## YOUR GOAL
Output verbatim the line with "## Test transitivity" together with every line beneath it, ending at the last line of the entries.

## MATERIAL FOR THE TASK

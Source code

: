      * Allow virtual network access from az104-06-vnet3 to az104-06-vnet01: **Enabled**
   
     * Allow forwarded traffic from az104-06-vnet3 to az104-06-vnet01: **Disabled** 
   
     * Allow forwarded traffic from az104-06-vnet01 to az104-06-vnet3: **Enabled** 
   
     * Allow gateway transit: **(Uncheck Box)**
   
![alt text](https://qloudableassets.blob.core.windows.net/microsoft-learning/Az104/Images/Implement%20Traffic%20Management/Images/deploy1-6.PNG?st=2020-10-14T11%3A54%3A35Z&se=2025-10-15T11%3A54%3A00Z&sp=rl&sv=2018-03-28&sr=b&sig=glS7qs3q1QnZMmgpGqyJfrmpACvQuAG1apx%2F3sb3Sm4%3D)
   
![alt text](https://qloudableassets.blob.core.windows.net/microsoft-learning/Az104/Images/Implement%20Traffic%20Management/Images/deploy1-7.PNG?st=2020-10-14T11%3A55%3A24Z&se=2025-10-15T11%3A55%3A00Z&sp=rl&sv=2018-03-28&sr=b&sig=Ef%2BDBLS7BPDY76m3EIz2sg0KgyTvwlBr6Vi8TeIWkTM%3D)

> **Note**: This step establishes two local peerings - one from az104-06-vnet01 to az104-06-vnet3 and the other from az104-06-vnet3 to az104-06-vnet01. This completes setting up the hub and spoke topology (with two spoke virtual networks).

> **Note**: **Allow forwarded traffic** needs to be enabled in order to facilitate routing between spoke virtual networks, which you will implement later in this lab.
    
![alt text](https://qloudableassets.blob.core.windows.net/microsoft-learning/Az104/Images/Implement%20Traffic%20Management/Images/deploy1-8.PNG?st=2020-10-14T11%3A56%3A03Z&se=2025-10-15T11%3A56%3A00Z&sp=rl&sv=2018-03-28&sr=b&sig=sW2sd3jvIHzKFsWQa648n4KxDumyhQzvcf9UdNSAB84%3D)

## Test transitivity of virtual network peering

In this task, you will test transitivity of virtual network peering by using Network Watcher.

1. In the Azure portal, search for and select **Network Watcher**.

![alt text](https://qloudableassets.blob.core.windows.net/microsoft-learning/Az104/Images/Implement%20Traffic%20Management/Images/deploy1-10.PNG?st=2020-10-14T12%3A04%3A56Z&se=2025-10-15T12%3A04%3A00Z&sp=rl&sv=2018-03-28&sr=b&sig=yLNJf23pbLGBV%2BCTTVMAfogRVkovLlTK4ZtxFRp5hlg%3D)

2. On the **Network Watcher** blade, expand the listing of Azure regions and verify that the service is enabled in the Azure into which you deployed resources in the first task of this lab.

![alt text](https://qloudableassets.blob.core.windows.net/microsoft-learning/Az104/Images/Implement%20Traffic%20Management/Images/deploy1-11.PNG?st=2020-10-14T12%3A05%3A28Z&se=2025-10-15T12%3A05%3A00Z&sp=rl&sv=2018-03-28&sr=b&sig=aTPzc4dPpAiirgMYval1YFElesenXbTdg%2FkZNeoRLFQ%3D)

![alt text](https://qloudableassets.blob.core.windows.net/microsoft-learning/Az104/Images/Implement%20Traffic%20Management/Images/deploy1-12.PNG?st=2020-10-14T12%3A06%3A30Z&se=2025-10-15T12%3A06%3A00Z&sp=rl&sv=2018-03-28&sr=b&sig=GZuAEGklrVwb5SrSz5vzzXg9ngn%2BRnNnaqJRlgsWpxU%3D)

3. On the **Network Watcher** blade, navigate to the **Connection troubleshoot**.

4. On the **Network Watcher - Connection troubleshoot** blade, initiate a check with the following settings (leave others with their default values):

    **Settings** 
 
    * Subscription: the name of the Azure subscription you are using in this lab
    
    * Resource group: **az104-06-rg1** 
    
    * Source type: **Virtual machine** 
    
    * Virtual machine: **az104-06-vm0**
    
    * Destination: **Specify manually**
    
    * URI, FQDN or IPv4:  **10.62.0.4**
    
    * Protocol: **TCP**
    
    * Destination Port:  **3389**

## SOLUTION TO THE PROBLEM
## Test transitivity of virtual network peering

In this task, you will test transitivity of virtual network peering by using Network Watcher.

1. In the Azure portal, search for and select **Network Watcher**.

![alt text](https://qloudableassets.blob.core.windows.net/microsoft-learning/Az104/Images/Implement%20Traffic%20Management/Images/deploy1-10.PNG?st=2020-10-14T12%3A04%3A56Z&se=2025-10-15T12%3A04%3A00Z&sp=rl&sv=2018-03-28&sr=b&sig=yLNJf23pbLGBV%2BCTTVMAfogRVkovLlTK4ZtxFRp5hlg%3D)

2. On the **Network Watcher** blade, expand the listing of Azure regions and verify that the service is enabled in the Azure into which you deployed resources in the first task of this lab.

![alt text](https://qloudableassets.blob.core.windows.net/microsoft-learning/Az104/Images/Implement%20Traffic%20Management/Images/deploy1-11.PNG?st=2020-10-14T12%3A05%3A28Z&se=2025-10-15T12%3A05%3A00Z&sp=rl&sv=2018-03-28&sr=b&sig=aTPzc4dPpAiirgMYval1YFElesenXbTdg%2FkZNeoRLFQ%3D)

![alt text](https://qloudableassets.blob.core.windows.net/microsoft-learning/Az104/Images/Implement%20Traffic%20Management/Images/deploy1-12.PNG?st=2020-10-14T12%3A06%3A30Z&se=2025-10-15T12%3A06%3A00Z&sp=rl&sv=2018-03-28&sr=b&sig=GZuAEGklrVwb5SrSz5vzzXg9ngn%2BRnNnaqJRlgsWpxU%3D)

3. On the **Network Watcher** blade, navigate to the **Connection troubleshoot**.

4. On the **Network Watcher - Connection troubleshoot** blade, initiate a check with the following settings (leave others with their default values):

    **Settings** 
 
    * Subscription: the name of the Azure subscription you are using in this lab
    
    * Resource group: **az104-06-rg1** 
    
    * Source type: **Virtual machine** 
    
    * Virtual machine: **az104-06-vm0**
    
    * Destination: **Specify manually**
    
    * URI, FQDN or IPv4:  **10.62.0.4**
    
    * Protocol: **TCP**
    
    * Destination Port:  **3389**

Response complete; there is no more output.